▸ What to do: All that should be output is the block of lines below from the line with "build [options] PATH" to the line with "docker tag image:tag", both included, exactly as written.

▸ Data for analysis:

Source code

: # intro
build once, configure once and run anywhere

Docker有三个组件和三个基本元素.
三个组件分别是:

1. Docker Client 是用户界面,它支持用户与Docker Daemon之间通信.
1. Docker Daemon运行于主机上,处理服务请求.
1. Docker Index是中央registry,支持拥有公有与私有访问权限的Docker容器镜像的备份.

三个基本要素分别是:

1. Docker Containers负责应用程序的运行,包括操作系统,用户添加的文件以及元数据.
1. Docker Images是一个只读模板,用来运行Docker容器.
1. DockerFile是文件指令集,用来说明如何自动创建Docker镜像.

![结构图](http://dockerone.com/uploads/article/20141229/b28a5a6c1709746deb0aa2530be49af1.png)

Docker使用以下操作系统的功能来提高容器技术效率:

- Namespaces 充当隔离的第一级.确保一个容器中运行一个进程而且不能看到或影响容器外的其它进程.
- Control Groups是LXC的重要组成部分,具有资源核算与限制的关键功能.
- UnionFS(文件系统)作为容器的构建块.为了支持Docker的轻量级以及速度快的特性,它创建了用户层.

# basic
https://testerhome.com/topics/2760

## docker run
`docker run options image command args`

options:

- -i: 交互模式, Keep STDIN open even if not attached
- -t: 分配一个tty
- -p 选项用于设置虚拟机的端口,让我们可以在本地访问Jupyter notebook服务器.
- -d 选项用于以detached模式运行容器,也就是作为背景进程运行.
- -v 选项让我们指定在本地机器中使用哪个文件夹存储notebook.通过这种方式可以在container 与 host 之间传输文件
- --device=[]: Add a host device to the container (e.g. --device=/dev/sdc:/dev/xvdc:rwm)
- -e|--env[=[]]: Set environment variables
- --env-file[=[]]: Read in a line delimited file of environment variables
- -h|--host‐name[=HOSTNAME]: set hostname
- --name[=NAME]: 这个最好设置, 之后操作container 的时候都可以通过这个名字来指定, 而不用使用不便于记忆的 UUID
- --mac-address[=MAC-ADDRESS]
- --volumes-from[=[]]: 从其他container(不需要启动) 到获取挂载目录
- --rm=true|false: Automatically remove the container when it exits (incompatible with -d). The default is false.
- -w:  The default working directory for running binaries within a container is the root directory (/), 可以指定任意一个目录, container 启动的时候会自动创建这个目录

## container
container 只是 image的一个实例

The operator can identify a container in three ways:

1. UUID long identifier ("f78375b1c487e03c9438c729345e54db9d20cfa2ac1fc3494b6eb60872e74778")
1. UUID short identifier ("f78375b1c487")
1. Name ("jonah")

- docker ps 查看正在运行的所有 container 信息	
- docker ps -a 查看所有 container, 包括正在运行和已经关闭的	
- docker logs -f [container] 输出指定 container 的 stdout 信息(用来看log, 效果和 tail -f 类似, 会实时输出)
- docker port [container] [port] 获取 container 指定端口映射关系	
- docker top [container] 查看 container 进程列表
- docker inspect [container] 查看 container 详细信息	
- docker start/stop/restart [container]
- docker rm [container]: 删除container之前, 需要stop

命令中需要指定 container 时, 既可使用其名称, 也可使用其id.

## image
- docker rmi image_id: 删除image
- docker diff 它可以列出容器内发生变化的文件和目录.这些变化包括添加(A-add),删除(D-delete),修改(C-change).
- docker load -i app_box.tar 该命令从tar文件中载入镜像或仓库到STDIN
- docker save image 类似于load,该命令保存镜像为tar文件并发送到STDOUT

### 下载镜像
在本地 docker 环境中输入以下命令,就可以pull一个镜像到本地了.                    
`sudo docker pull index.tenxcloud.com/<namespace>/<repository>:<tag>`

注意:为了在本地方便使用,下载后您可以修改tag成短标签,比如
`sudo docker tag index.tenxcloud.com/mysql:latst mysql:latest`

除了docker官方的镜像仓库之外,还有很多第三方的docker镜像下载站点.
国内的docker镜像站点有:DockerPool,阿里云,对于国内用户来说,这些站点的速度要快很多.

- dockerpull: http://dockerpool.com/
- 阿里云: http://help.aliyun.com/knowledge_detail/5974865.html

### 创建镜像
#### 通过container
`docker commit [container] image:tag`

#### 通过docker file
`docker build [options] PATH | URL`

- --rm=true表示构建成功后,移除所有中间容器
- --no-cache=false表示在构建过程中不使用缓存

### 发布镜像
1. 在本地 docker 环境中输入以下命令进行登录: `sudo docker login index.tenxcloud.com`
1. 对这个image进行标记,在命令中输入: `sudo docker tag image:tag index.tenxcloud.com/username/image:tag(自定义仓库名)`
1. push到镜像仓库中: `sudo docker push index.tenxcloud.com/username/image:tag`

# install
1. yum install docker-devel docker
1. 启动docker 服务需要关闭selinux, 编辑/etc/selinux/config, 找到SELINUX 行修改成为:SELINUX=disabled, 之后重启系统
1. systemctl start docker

▸ Task response:
`docker build [options] PATH | URL`

- --rm=true表示构建成功后,移除所有中间容器
- --no-cache=false表示在构建过程中不使用缓存

### 发布镜像
1. 在本地 docker 环境中输入以下命令进行登录: `sudo docker login index.tenxcloud.com`
1. 对这个image进行标记,在命令中输入: `sudo docker tag image:tag index.tenxcloud.com/username/image:tag(自定义仓库名)`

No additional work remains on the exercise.